THE TASK
Among the lines of the entries below, count those containing the word "build" and answer with the number only.

↓

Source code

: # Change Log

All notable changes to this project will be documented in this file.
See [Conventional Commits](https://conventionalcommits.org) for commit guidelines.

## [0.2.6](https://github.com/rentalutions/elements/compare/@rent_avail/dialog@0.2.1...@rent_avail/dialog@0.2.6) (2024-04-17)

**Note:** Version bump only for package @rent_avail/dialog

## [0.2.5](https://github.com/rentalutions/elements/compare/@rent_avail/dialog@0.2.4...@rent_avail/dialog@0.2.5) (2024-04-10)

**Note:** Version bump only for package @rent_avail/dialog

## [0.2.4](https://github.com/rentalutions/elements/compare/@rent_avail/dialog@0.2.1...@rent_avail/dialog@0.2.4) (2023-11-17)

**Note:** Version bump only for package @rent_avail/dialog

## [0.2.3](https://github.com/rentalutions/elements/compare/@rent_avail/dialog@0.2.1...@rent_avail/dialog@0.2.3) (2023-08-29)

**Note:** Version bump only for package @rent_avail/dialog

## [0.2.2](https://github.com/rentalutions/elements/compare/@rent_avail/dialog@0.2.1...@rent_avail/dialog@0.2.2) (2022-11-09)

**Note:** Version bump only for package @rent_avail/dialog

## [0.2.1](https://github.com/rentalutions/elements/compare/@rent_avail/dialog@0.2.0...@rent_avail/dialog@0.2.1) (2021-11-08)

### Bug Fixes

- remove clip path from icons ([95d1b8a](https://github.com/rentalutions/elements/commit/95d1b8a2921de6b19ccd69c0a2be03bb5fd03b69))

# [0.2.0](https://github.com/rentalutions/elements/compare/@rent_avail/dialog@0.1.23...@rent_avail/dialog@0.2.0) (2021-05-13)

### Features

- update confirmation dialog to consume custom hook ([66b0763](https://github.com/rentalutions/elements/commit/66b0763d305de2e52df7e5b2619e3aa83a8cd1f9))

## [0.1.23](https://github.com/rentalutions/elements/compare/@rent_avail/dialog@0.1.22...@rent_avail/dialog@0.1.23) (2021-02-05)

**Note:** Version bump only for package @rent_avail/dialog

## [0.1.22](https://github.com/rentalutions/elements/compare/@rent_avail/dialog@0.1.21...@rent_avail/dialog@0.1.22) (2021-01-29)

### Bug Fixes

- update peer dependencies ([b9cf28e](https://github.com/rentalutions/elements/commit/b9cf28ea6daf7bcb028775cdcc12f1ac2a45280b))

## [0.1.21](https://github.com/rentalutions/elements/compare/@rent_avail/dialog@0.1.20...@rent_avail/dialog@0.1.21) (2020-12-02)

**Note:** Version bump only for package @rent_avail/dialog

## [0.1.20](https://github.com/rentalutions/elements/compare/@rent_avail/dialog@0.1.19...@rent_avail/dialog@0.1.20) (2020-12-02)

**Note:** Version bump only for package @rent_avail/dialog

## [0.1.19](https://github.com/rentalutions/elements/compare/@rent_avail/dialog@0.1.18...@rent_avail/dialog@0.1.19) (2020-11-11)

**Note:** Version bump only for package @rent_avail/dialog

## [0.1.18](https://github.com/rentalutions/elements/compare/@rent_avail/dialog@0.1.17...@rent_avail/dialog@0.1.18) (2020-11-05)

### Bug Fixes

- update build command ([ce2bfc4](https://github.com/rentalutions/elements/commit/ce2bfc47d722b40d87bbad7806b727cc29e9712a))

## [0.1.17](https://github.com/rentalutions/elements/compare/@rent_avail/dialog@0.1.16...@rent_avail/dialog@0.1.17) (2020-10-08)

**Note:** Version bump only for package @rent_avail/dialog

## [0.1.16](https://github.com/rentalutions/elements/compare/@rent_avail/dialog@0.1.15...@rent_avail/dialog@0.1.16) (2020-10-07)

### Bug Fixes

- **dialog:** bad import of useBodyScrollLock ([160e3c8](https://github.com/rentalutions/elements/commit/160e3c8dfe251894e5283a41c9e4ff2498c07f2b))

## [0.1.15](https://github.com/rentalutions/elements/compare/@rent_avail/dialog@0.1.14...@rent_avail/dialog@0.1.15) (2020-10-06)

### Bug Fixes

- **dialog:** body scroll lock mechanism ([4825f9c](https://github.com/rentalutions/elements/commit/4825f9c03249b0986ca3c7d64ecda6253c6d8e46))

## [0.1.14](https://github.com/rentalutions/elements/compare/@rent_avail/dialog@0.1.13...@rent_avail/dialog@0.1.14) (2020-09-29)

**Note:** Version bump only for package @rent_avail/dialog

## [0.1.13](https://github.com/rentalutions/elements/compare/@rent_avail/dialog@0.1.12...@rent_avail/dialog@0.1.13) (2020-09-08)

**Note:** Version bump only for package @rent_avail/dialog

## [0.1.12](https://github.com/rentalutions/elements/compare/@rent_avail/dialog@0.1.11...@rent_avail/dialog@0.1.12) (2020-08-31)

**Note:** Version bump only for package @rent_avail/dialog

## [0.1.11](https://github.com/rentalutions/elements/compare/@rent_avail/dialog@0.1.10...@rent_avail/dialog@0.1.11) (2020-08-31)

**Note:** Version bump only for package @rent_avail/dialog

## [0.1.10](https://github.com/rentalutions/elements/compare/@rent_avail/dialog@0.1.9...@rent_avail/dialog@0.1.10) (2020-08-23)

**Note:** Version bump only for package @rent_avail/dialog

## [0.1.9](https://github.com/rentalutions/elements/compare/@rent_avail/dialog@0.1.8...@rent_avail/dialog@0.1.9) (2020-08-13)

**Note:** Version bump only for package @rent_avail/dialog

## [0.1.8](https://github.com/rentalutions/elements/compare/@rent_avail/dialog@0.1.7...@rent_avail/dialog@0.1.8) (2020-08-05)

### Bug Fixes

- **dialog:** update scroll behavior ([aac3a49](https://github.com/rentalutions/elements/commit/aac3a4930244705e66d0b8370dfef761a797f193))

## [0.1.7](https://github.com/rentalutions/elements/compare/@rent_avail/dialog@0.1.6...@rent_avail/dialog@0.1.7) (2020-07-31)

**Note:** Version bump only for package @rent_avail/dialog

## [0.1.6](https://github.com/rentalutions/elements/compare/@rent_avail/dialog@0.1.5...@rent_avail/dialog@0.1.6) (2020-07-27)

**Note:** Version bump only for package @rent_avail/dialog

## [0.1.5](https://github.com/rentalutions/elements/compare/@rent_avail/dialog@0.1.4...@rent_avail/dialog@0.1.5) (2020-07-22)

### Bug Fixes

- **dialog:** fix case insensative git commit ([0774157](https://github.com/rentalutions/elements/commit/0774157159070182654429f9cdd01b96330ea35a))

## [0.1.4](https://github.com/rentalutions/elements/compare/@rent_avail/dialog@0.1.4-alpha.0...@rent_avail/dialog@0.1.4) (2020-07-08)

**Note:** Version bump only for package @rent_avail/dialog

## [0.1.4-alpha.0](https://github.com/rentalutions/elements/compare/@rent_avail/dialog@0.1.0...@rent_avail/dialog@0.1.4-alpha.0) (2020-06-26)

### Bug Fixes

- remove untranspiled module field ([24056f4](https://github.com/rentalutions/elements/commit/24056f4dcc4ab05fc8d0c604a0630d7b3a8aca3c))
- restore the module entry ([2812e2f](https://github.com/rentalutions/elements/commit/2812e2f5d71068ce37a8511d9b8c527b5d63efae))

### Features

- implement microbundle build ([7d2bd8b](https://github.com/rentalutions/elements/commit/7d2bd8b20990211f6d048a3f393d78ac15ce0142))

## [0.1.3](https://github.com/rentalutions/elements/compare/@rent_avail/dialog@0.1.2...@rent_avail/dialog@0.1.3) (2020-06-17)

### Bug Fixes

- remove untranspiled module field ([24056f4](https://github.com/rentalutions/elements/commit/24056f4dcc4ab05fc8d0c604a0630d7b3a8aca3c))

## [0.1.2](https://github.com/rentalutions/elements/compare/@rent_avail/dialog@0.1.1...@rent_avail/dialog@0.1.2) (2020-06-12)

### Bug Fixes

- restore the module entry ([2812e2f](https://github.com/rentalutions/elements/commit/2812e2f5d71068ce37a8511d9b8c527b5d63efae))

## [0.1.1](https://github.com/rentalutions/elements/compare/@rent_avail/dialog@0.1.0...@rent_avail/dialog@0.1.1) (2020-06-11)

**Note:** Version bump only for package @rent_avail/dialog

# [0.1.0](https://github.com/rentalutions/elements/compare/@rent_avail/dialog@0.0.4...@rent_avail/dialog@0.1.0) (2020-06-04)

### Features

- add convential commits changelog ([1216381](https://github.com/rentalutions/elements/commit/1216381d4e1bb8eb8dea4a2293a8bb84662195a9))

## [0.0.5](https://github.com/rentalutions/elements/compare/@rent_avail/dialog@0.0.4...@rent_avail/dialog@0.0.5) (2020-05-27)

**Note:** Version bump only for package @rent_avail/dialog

↑

ANSWER FOR THE TASK
2